Action item => Copy all lines holding the word "layout" from the entries.

Listed records =>
-- Opening Marker --

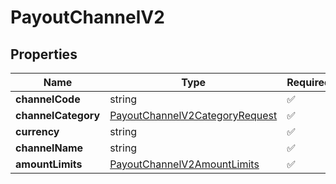 # PayoutChannelV2



## Properties

| Name | Type | Required | Description |
| ------------ | ------------- | ------------- | ------------- |
| **channelCode** | string | ✅ |  |
**channelCategory** | [PayoutChannelV2CategoryRequest](PayoutChannelV2CategoryRequest.md) | ✅ |  |
**currency** | string | ✅ |  |
**channelName** | string | ✅ |  |
**amountLimits** | [PayoutChannelV2AmountLimits](PayoutChannelV2AmountLimits.md) | ✅ |  |


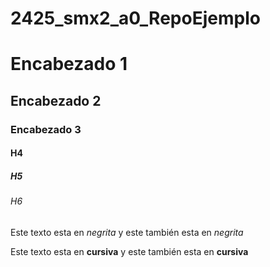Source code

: # 2425_smx2_a0_RepoEjemplo


# Encabezado 1
## Encabezado 2
### Encabezado 3
#### H4
##### H5
###### H6

Este texto esta en *negrita* y este también esta en _negrita_ 

Este texto esta en **cursiva** y este también esta en __cursiva__



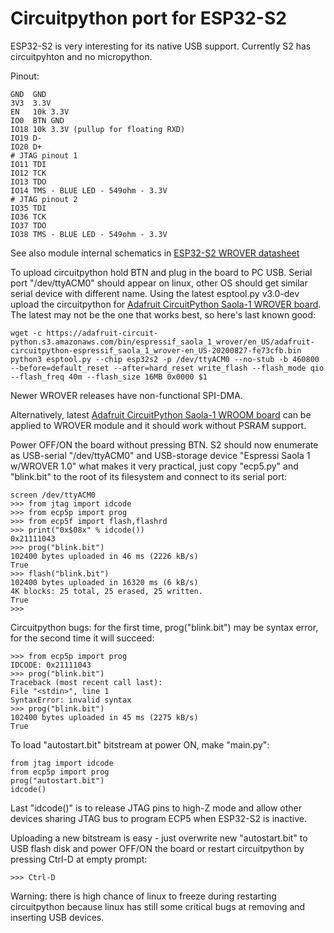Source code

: # Circuitpython port for ESP32-S2

ESP32-S2 is very interesting for its native USB support.
Currently S2 has circuitpyhton and no micropython.

Pinout:

    GND  GND
    3V3  3.3V
    EN   10k 3.3V
    IO0  BTN GND
    IO18 10k 3.3V (pullup for floating RXD)
    IO19 D-
    IO20 D+
    # JTAG pinout 1
    IO11 TDI
    IO12 TCK
    IO13 TDO
    IO14 TMS - BLUE LED - 549ohm - 3.3V
    # JTAG pinout 2
    IO35 TDI
    IO36 TCK
    IO37 TDO
    IO38 TMS - BLUE LED - 549ohm - 3.3V

See also module internal schematics in
[ESP32-S2 WROVER datasheet](https://www.espressif.com/sites/default/files/documentation/esp32-s2-wrover_esp32-s2-wrover-i_datasheet_en.pdf)

To upload circuitpython hold BTN and plug in the board to PC USB.
Serial port "/dev/ttyACM0" should appear on linux, other OS should
get similar serial device with different name.
Using the latest esptool.py v3.0-dev upload the circuitpython for
[Adafruit CircuitPython Saola-1 WROVER board](https://adafruit-circuit-python.s3.amazonaws.com/index.html?prefix=bin/espressif_saola_1_wrover/en_US/).
The latest may not be the one that works best, so here's last known good:

    wget -c https://adafruit-circuit-python.s3.amazonaws.com/bin/espressif_saola_1_wrover/en_US/adafruit-circuitpython-espressif_saola_1_wrover-en_US-20200827-fe73cfb.bin
    python3 esptool.py --chip esp32s2 -p /dev/ttyACM0 --no-stub -b 460800 --before=default_reset --after=hard_reset write_flash --flash_mode qio --flash_freq 40m --flash_size 16MB 0x0000 $1

Newer WROVER releases have non-functional SPI-DMA.

Alternatively, latest
[Adafruit CircuitPython Saola-1 WROOM board](https://adafruit-circuit-python.s3.amazonaws.com/index.html?prefix=bin/espressif_saola_1_wroom/en_US/)
can be applied to WROVER module and it should work without PSRAM support.

Power OFF/ON the board without pressing BTN.
S2 should now enumerate as USB-serial "/dev/ttyACM0" and 
USB-storage device "Espressi Saola 1 w/WROVER 1.0" what makes
it very practical, just copy "ecp5.py" and "blink.bit" to the
root of its filesystem and connect to its serial port:

    screen /dev/ttyACM0
    >>> from jtag import idcode
    >>> from ecp5p import prog
    >>> from ecp5f import flash,flashrd
    >>> print("0x$08x" % idcode())
    0x21111043
    >>> prog("blink.bit")
    102400 bytes uploaded in 46 ms (2226 kB/s)
    True
    >>> flash("blink.bit")
    102400 bytes uploaded in 16320 ms (6 kB/s)
    4K blocks: 25 total, 25 erased, 25 written.
    True
    >>>

Circuitpython bugs: for the first time, prog("blink.bit")
may be syntax error, for the second time it will succeed:

    >>> from ecp5p import prog
    IDCODE: 0x21111043
    >>> prog("blink.bit")
    Traceback (most recent call last):
    File "<stdin>", line 1
    SyntaxError: invalid syntax
    >>> prog("blink.bit")
    102400 bytes uploaded in 45 ms (2275 kB/s)
    True

To load "autostart.bit" bitstream at power ON, make "main.py":

    from jtag import idcode
    from ecp5p import prog
    prog("autostart.bit")
    idcode()

Last "idcode()" is to release JTAG pins to high-Z mode
and allow other devices sharing JTAG bus to program ECP5 when
ESP32-S2 is inactive.

Uploading a new bitstream is easy - just overwrite new "autostart.bit" to
USB flash disk and power OFF/ON the board or restart circuitpython
by pressing Ctrl-D at empty prompt:

    >>> Ctrl-D

Warning: there is high chance of linux to freeze during restarting
circuitpython because linux has still some critical bugs at removing and
inserting USB devices.
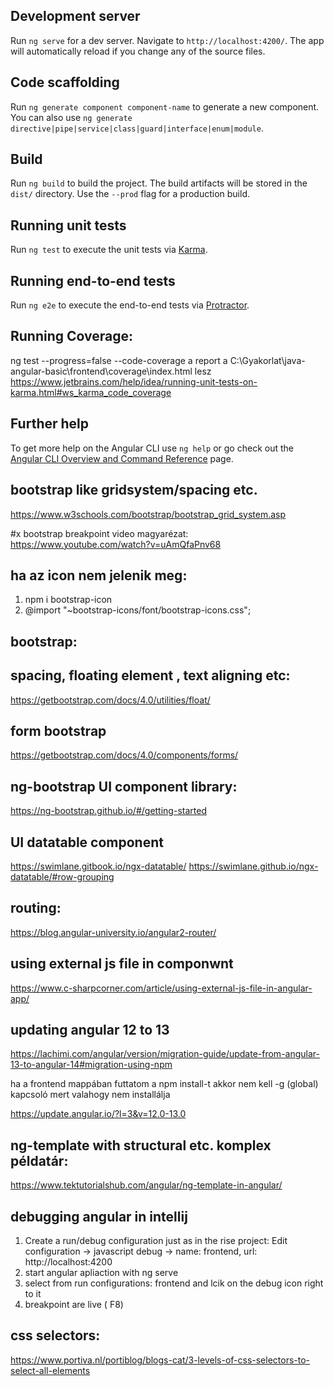 ## Development server

Run `ng serve` for a dev server. Navigate to `http://localhost:4200/`. The app will automatically reload if you change any of the source files.

## Code scaffolding

Run `ng generate component component-name` to generate a new component. You can also use `ng generate directive|pipe|service|class|guard|interface|enum|module`.

## Build

Run `ng build` to build the project. The build artifacts will be stored in the `dist/` directory. Use the `--prod` flag for a production build.

## Running unit tests

Run `ng test` to execute the unit tests via [Karma](https://karma-runner.github.io).

## Running end-to-end tests

Run `ng e2e` to execute the end-to-end tests via [Protractor](http://www.protractortest.org/).

## Running Coverage:
ng test --progress=false --code-coverage
a report a C:\Gyakorlat\java-angular-basic\frontend\coverage\index.html lesz
https://www.jetbrains.com/help/idea/running-unit-tests-on-karma.html#ws_karma_code_coverage

## Further help

To get more help on the Angular CLI use `ng help` or go check out the [Angular CLI Overview and Command Reference](https://angular.io/cli) page.

## bootstrap like gridsystem/spacing etc.
https://www.w3schools.com/bootstrap/bootstrap_grid_system.asp

#x bootstrap breakpoint video magyarézat:
  https://www.youtube.com/watch?v=uAmQfaPnv68

## ha az icon nem jelenik meg:
1. npm i bootstrap-icon
2. @import "~bootstrap-icons/font/bootstrap-icons.css";

## bootstrap:
## spacing, floating element , text aligning etc:
https://getbootstrap.com/docs/4.0/utilities/float/

## form bootstrap
https://getbootstrap.com/docs/4.0/components/forms/

## ng-bootstrap UI component library:
https://ng-bootstrap.github.io/#/getting-started

## UI datatable component
https://swimlane.gitbook.io/ngx-datatable/
https://swimlane.github.io/ngx-datatable/#row-grouping

## routing:
https://blog.angular-university.io/angular2-router/

## using external js file in componwnt
https://www.c-sharpcorner.com/article/using-external-js-file-in-angular-app/

## updating angular 12 to 13
https://lachimi.com/angular/version/migration-guide/update-from-angular-13-to-angular-14#migration-using-npm

ha a frontend mappában futtatom a npm install-t akkor nem kell -g (global) kapcsoló mert valahogy nem installálja

https://update.angular.io/?l=3&v=12.0-13.0

## ng-template with structural etc. komplex példatár:
https://www.tektutorialshub.com/angular/ng-template-in-angular/

## debugging angular in intellij
1. Create a run/debug configuration just as in the rise project: Edit configuration -> javascript debug -> name: frontend, url: http://localhost:4200
2. start angular apliaction with ng serve
3. select from run configurations: frontend and lcik on the debug icon right to it
4. breakpoint are live ( F8)

## css selectors:
  https://www.portiva.nl/portiblog/blogs-cat/3-levels-of-css-selectors-to-select-all-elements




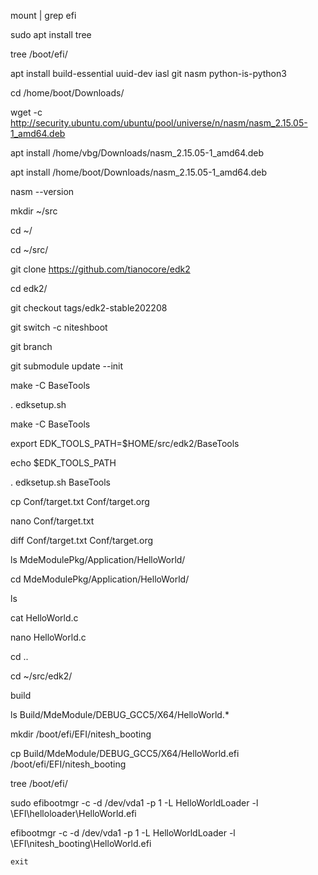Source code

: mount | grep efi

sudo apt install tree
    
tree /boot/efi/
    
apt install build-essential uuid-dev iasl git  nasm  python-is-python3
    
cd /home/boot/Downloads/
    
wget -c http://security.ubuntu.com/ubuntu/pool/universe/n/nasm/nasm_2.15.05-1_amd64.deb
    
apt install /home/vbg/Downloads/nasm_2.15.05-1_amd64.deb
    
apt install /home/boot/Downloads/nasm_2.15.05-1_amd64.deb
    
nasm --version
    
mkdir ~/src
   
cd ~/
   
cd ~/src/
   
git clone https://github.com/tianocore/edk2
   
cd edk2/
   
git checkout tags/edk2-stable202208
   
git switch -c niteshboot
   
git branch
   
git submodule update --init
   
make -C BaseTools
   
. edksetup.sh
   
make -C BaseTools
   
export EDK_TOOLS_PATH=$HOME/src/edk2/BaseTools
   
echo $EDK_TOOLS_PATH
   
. edksetup.sh BaseTools
   
cp Conf/target.txt Conf/target.org
   
nano Conf/target.txt
   
diff Conf/target.txt Conf/target.org
   
ls MdeModulePkg/Application/HelloWorld/
   
 cd MdeModulePkg/Application/HelloWorld/
   
ls
   
cat HelloWorld.c
   
nano HelloWorld.c
   
cd ..
   
cd ~/src/edk2/
   
build
   
ls Build/MdeModule/DEBUG_GCC5/X64/HelloWorld.*
   
mkdir /boot/efi/EFI/nitesh_booting
   
cp Build/MdeModule/DEBUG_GCC5/X64/HelloWorld.efi /boot/efi/EFI/nitesh_booting
   
tree /boot/efi/
   
sudo efibootmgr -c -d /dev/vda1 -p 1 -L HelloWorldLoader -l \\EFI\\helloloader\\HelloWorld.efi
   
efibootmgr -c -d /dev/vda1 -p 1 -L HelloWorldLoader -l \\EFI\\nitesh_booting\\HelloWorld.efi

`exit`
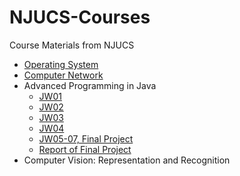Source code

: # NJUCS-Courses
Course Materials from NJUCS

- [Operating System](https://gitee.com/jungle-gym-ac/ComputerNetwork)
- [Computer Network](https://gitee.com/jungle-gym-ac/ComputerNetwork)
- Advanced Programming in Java
  - [JW01](https://github.com/jwork-2021-attic/jw01-jungle-gym-ac)
  - [JW02](https://github.com/jwork-2021-attic/jw02-jungle-gym-ac)
  - [JW03](https://github.com/jwork-2021-attic/jw03-jungle-gym-ac)
  - [JW04](https://github.com/jwork-2021-attic/jw04-jungle-gym-ac)
  - [JW05-07, Final Project](https://github.com/jwork-2021-attic/jw05-jungle-gym-ac)
  - [Report of Final Project](https://github.com/jwork-2021-attic/jw08-final-jungle-gym-ac)
- Computer Vision: Representation and Recognition
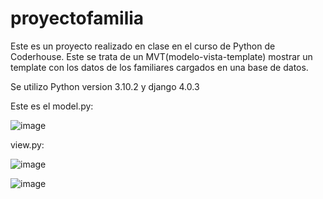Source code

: # proyectofamilia
Este es un proyecto realizado en clase en el curso de Python de Coderhouse. Este se trata de un MVT(modelo-vista-template) mostrar un template con los datos de los familiares cargados en una base de datos. 

Se utilizo Python version 3.10.2 y django 4.0.3

Este es el model.py:

![image](https://user-images.githubusercontent.com/99926988/161612874-8d94d9d8-5377-40ca-aab8-c07265b39dd4.png)


view.py:

![image](https://user-images.githubusercontent.com/99926988/161612975-38be1182-2d0b-40fc-a594-327e63c3d12e.png)

![image](https://user-images.githubusercontent.com/99926988/161612011-bfa96129-f153-4f23-a5a3-c4bb9d528fbc.png)



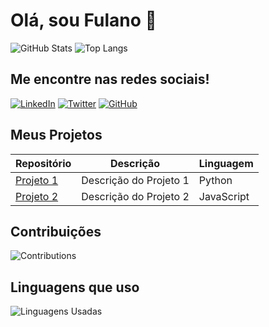 # Olá, sou Fulano 👋

![GitHub Stats](https://github-readme-stats.vercel.app/api?username=fulano&show_icons=true&count_private=true&hide=prs&hide_title=true)
![Top Langs](https://github-readme-stats.vercel.app/api/top-langs/?username=fulano&layout=compact)

## Me encontre nas redes sociais!

[![LinkedIn](https://img.shields.io/badge/LinkedIn-0A66C2?logo=linkedin&logoColor=white)](https://www.linkedin.com/in/fulano/)
[![Twitter](https://img.shields.io/badge/Twitter-1DA1F2?logo=twitter&logoColor=white)](https://twitter.com/fulano)
[![GitHub](https://img.shields.io/badge/GitHub-181717?logo=github&logoColor=white)](https://github.com/fulano)

## Meus Projetos

| Repositório       | Descrição                          | Linguagem   |
| ----------------- | ----------------------------------- | ----------- |
| [Projeto 1](https://github.com/fulano/projeto-1) | Descrição do Projeto 1             | Python      |
| [Projeto 2](https://github.com/fulano/projeto-2) | Descrição do Projeto 2             | JavaScript  |

## Contribuições

![Contributions](https://github-contribution-grid-sigma-five.vercel.app/api/?username=fulano)

## Linguagens que uso

![Linguagens Usadas](https://github-readme-stats.vercel.app/api/top-langs/?username=fulano&layout=compact)



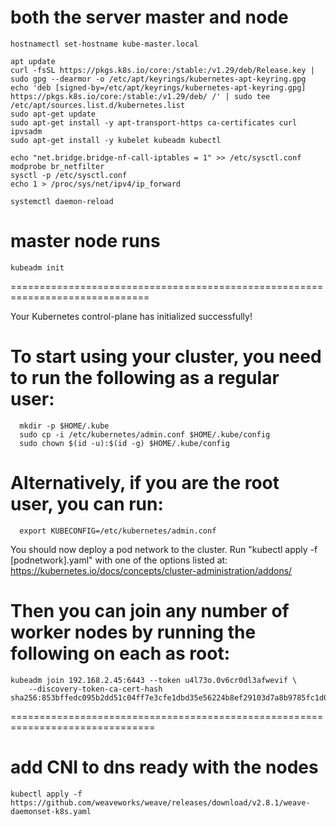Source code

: # both the server master and node 
    hostnamectl set-hostname kube-master.local

    apt update
    curl -fsSL https://pkgs.k8s.io/core:/stable:/v1.29/deb/Release.key | sudo gpg --dearmor -o /etc/apt/keyrings/kubernetes-apt-keyring.gpg
    echo 'deb [signed-by=/etc/apt/keyrings/kubernetes-apt-keyring.gpg] https://pkgs.k8s.io/core:/stable:/v1.29/deb/ /' | sudo tee /etc/apt/sources.list.d/kubernetes.list
    sudo apt-get update
    sudo apt-get install -y apt-transport-https ca-certificates curl ipvsadm
    sudo apt-get install -y kubelet kubeadm kubectl
    
    echo "net.bridge.bridge-nf-call-iptables = 1" >> /etc/sysctl.conf
    modprobe br_netfilter
    sysctl -p /etc/sysctl.conf
    echo 1 > /proc/sys/net/ipv4/ip_forward

    systemctl daemon-reload

# master node runs 
    kubeadm init



==============================================================================



Your Kubernetes control-plane has initialized successfully!

# To start using your cluster, you need to run the following as a regular user:

      mkdir -p $HOME/.kube
      sudo cp -i /etc/kubernetes/admin.conf $HOME/.kube/config
      sudo chown $(id -u):$(id -g) $HOME/.kube/config

# Alternatively, if you are the root user, you can run:

      export KUBECONFIG=/etc/kubernetes/admin.conf

You should now deploy a pod network to the cluster.
Run "kubectl apply -f [podnetwork].yaml" with one of the options listed at:
  https://kubernetes.io/docs/concepts/cluster-administration/addons/

# Then you can join any number of worker nodes by running the following on each as root:

    kubeadm join 192.168.2.45:6443 --token u4l73o.0v6cr0dl3afwevif \
        --discovery-token-ca-cert-hash sha256:853bffedc095b2dd51c04ff7e3cfe1dbd35e56224b8ef29103d7a8b9785fc1d0

===============================================================================


# add CNI to dns ready with the nodes
    kubectl apply -f https://github.com/weaveworks/weave/releases/download/v2.8.1/weave-daemonset-k8s.yaml

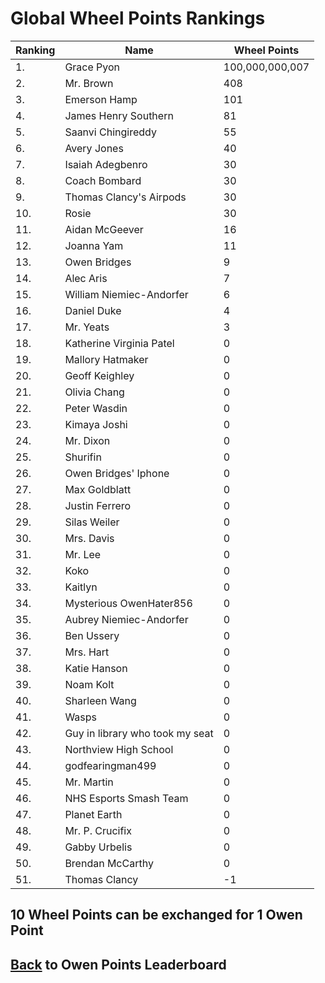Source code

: # Global Wheel Points Rankings

|Ranking|Name|Wheel Points|
| ----------- | ----------- | ----------- |
|1.|Grace Pyon|100,000,000,007|
|2.|Mr. Brown|408|
|3.|Emerson Hamp|101|
|4.|James Henry Southern|81|
|5.|Saanvi Chingireddy|55|
|6.|Avery Jones|40|
|7.|Isaiah Adegbenro|30|
|8.|Coach Bombard|30|
|9.|Thomas Clancy's Airpods|30|
|10.|Rosie|30|
|11.|Aidan McGeever|16|
|12.|Joanna Yam|11|
|13.|Owen Bridges|9|
|14.|Alec Aris|7|
|15.|William Niemiec-Andorfer|6|
|16.|Daniel Duke|4|
|17.|Mr. Yeats|3|
|18.|Katherine Virginia Patel|0|
|19.|Mallory Hatmaker|0|
|20.|Geoff Keighley|0|
|21.|Olivia Chang|0|
|22.|Peter Wasdin|0|
|23.|Kimaya Joshi|0|
|24.|Mr. Dixon|0|
|25.|Shurifin|0|
|26.|Owen Bridges' Iphone|0|
|27.|Max Goldblatt|0|
|28.|Justin Ferrero|0|
|29.|Silas Weiler|0|
|30.|Mrs. Davis|0|
|31.|Mr. Lee|0|
|32.|Koko|0|
|33.|Kaitlyn|0|
|34.|Mysterious OwenHater856|0|
|35.|Aubrey Niemiec-Andorfer|0|
|36.|Ben Ussery|0|
|37.|Mrs. Hart|0|
|38.|Katie Hanson|0|
|39.|Noam Kolt|0|
|40.|Sharleen Wang|0|
|41.|Wasps|0|
|42.|Guy in library who took my seat|0|
|43.|Northview High School|0|
|44.|godfearingman499|0|
|45.|Mr. Martin|0|
|46.|NHS Esports Smash Team|0|
|47.|Planet Earth|0|
|48.|Mr. P. Crucifix|0|
|49.|Gabby Urbelis|0|
|50.|Brendan McCarthy|0|
|51.|Thomas Clancy|-1|

## 10 Wheel Points can be exchanged for 1 Owen Point

## [Back](../) to Owen Points Leaderboard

-- Closing Marker --

Solution for this task =>
![Top Langs](https://github-readme-stats.vercel.app/api/top-langs/?username=fulano&layout=compact)
![Linguagens Usadas](https://github-readme-stats.vercel.app/api/top-langs/?username=fulano&layout=compact)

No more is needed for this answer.